Hafeez will be keynote speaker — along with Malcolm I. Hoenlein, executive vice chair of the Conference of Presidents of Major American Jewish Organizations — at the Step Up for Israel Advocacy Summit on Sunday, Nov. 2. at the Aidekman campus in Whippany.
During a talk last month at a synagogue in North Brunswick, Hafeez told the audience, “I used to be an anti-Semite who thought the way to peace was to kill Jews.”
He recalled his own father extolling Hitler as “a great man whose only mistake was not finishing the job.”
Four months ago, Hafeez, a resident of Winnipeg, was appointed education and community relations officer for the Midwest region of B’nai Brith Canada.
Some members of his family have shunned Hafeez for his views. “My father hasn’t spoken to me in years,” he said. However, he added, his change of viewpoint “was never a choice. I had to stand up for what’s right…. What Israel represents in the Middle East is an outpost of democracy and an outpost of human rights.”
Hafeez explained that even though he lived in Great Britain his whole life, members of his predominantly Muslim-Pakistani community believed that Jews were a threat and that the U.S. government and United Nations were controlled by Jews.
“If only!” joked Hafeez, who now sits on the advisory board of StandWithUs, the nonprofit pro-Israel education and advocacy organization based in Los Angeles.
Hafeez said he could trace some anti-Jewish attitudes to the response from some in the Muslim world to publication of Salman Rushdie’s The Satanic Verses. The 1988 book was labeled blasphemy against the prophet Muhammad, and the ensuing outrage resulted in a fatwa calling for Rushdie’s death issued by then Supreme Leader of Iran Ayatollah Ruhollah Khomeini. Many Pakistanis blamed its publication on Jewish interests.
Similarly, he said, the 9/11 terrorist attacks were widely touted by certain elements of the Muslim world as a Jewish conspiracy. While the majority in Hafeez’s community didn’t condone the attacks, said Hafeez, many did profess sympathy and understanding for the attackers.
Hafeez’ transformation was spurred in part by his reading of The Case for Israel by attorney and staunch Israel advocate Alan Dershowitz. Believing he could easily refute every assertion about Israel in the book, Hafeez said, he was instead stunned to learn Jews had been in the Holy Land for thousands of years and that there had never been a Palestinian state.
“All we knew was that Jews came only after the Holocaust,” he said.
In 2007, using his jihadist camp fund, Hafeez went to Israel to confirm his new attitude. Landing at Ben-Gurion Airport, he was quickly ushered into security, where he spent the next eight hours. The apologetic security officer, the first Jew Hafeez had ever met, kept offering him coffee.

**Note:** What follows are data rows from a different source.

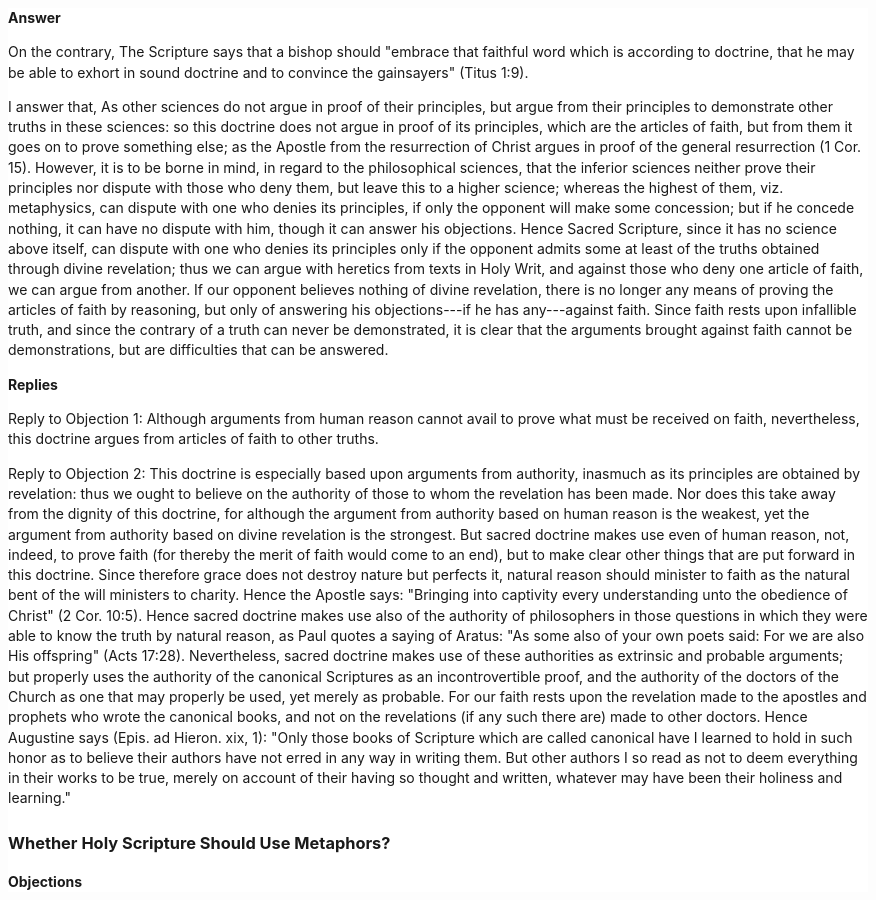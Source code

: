 **Answer**

On the contrary, The Scripture says that a bishop should "embrace that faithful word which is according to doctrine, that he may be able to exhort in sound doctrine and to convince the gainsayers" (Titus 1:9).

I answer that, As other sciences do not argue in proof of their principles, but argue from their principles to demonstrate other truths in these sciences: so this doctrine does not argue in proof of its principles, which are the articles of faith, but from them it goes on to prove something else; as the Apostle from the resurrection of Christ argues in proof of the general resurrection (1 Cor. 15). However, it is to be borne in mind, in regard to the philosophical sciences, that the inferior sciences neither prove their principles nor dispute with those who deny them, but leave this to a higher science; whereas the highest of them, viz. metaphysics, can dispute with one who denies its principles, if only the opponent will make some concession; but if he concede nothing, it can have no dispute with him, though it can answer his objections. Hence Sacred Scripture, since it has no science above itself, can dispute with one who denies its principles only if the opponent admits some at least of the truths obtained through divine revelation; thus we can argue with heretics from texts in Holy Writ, and against those who deny one article of faith, we can argue from another. If our opponent believes nothing of divine revelation, there is no longer any means of proving the articles of faith by reasoning, but only of answering his objections---if he has any---against faith. Since faith rests upon infallible truth, and since the contrary of a truth can never be demonstrated, it is clear that the arguments brought against faith cannot be demonstrations, but are difficulties that can be answered.

**Replies**

Reply to Objection 1: Although arguments from human reason cannot avail to prove what must be received on faith, nevertheless, this doctrine argues from articles of faith to other truths.

Reply to Objection 2: This doctrine is especially based upon arguments from authority, inasmuch as its principles are obtained by revelation: thus we ought to believe on the authority of those to whom the revelation has been made. Nor does this take away from the dignity of this doctrine, for although the argument from authority based on human reason is the weakest, yet the argument from authority based on divine revelation is the strongest. But sacred doctrine makes use even of human reason, not, indeed, to prove faith (for thereby the merit of faith would come to an end), but to make clear other things that are put forward in this doctrine. Since therefore grace does not destroy nature but perfects it, natural reason should minister to faith as the natural bent of the will ministers to charity. Hence the Apostle says: "Bringing into captivity every understanding unto the obedience of Christ" (2 Cor. 10:5). Hence sacred doctrine makes use also of the authority of philosophers in those questions in which they were able to know the truth by natural reason, as Paul quotes a saying of Aratus: "As some also of your own poets said: For we are also His offspring" (Acts 17:28). Nevertheless, sacred doctrine makes use of these authorities as extrinsic and probable arguments; but properly uses the authority of the canonical Scriptures as an incontrovertible proof, and the authority of the doctors of the Church as one that may properly be used, yet merely as probable. For our faith rests upon the revelation made to the apostles and prophets who wrote the canonical books, and not on the revelations (if any such there are) made to other doctors. Hence Augustine says (Epis. ad Hieron. xix, 1): "Only those books of Scripture which are called canonical have I learned to hold in such honor as to believe their authors have not erred in any way in writing them. But other authors I so read as not to deem everything in their works to be true, merely on account of their having so thought and written, whatever may have been their holiness and learning."
### Whether Holy Scripture Should Use Metaphors?

**Objections**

On leaving the airport, he set out to find signs of “apartheid.” Instead, at a bus stop he found an IDF soldier, a Greek Orthodox priest, an Arab woman in a hijab, and “a guy with green hair.”

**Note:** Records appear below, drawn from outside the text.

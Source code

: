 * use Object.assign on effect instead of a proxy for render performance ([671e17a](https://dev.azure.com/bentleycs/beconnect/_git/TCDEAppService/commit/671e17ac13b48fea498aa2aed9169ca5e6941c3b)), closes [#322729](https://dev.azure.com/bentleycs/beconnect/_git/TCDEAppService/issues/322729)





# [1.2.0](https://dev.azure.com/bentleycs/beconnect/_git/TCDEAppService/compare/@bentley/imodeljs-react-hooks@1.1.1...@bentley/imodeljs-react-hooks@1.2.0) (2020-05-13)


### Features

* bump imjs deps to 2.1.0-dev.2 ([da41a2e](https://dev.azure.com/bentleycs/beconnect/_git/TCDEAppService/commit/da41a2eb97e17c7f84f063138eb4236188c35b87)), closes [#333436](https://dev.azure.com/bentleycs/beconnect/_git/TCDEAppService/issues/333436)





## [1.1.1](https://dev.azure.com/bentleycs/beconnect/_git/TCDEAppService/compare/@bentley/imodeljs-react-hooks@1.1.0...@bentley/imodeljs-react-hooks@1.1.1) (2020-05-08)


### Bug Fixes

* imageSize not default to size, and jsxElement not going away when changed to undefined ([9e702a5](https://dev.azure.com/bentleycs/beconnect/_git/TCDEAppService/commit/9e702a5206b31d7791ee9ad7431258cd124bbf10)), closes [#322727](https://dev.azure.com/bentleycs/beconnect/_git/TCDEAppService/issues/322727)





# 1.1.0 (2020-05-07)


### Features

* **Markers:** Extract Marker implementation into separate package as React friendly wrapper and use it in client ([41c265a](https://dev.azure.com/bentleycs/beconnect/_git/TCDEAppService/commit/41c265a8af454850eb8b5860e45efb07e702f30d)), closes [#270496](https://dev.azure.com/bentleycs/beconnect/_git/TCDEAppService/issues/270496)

He visited Christian, Muslim, and Jewish holy sites and met all kinds of Israelis — including Druze and Arabs — who praised Israel.
At the Kotel, Hafeez said, he put his hand on the wall’s stones, experiencing something of an epiphany based on his newfound knowledge of Jewish history.
“In this country I hated for so long, with the Israeli flag flying behind me, I realized no matter what, there are six million [Holocaust victims] who will never see this,” said Hafeez. “There were Jewish people here before a Muslim even walked on Earth.”
When he left Israel two and a half weeks later, “I said, ‘Kasim, you are a Zionist,’ and I was pretty cool with that.”